Problem description: Check each line of the records below for the word "instructions" and copy those where it appears.

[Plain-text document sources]
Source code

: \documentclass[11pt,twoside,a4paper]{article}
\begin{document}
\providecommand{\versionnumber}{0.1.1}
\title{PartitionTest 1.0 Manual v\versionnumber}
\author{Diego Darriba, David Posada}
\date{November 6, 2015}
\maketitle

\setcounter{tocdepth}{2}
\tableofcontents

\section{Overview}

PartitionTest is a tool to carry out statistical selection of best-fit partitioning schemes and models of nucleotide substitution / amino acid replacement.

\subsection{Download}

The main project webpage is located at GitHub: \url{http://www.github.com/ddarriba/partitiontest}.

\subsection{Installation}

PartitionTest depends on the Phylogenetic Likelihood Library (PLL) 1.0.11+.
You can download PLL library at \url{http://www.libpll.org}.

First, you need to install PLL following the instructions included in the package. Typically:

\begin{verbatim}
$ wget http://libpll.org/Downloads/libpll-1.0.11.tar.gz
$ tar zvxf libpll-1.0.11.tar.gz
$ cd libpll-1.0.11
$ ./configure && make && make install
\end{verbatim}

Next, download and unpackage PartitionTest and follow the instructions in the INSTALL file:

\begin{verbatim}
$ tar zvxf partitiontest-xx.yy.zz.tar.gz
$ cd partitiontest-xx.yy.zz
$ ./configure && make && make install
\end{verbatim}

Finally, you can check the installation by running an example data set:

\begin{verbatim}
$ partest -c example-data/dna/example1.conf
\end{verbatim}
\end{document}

Answer to the exercise:
First, you need to install PLL following the instructions included in the package. Typically:
Next, download and unpackage PartitionTest and follow the instructions in the INSTALL file:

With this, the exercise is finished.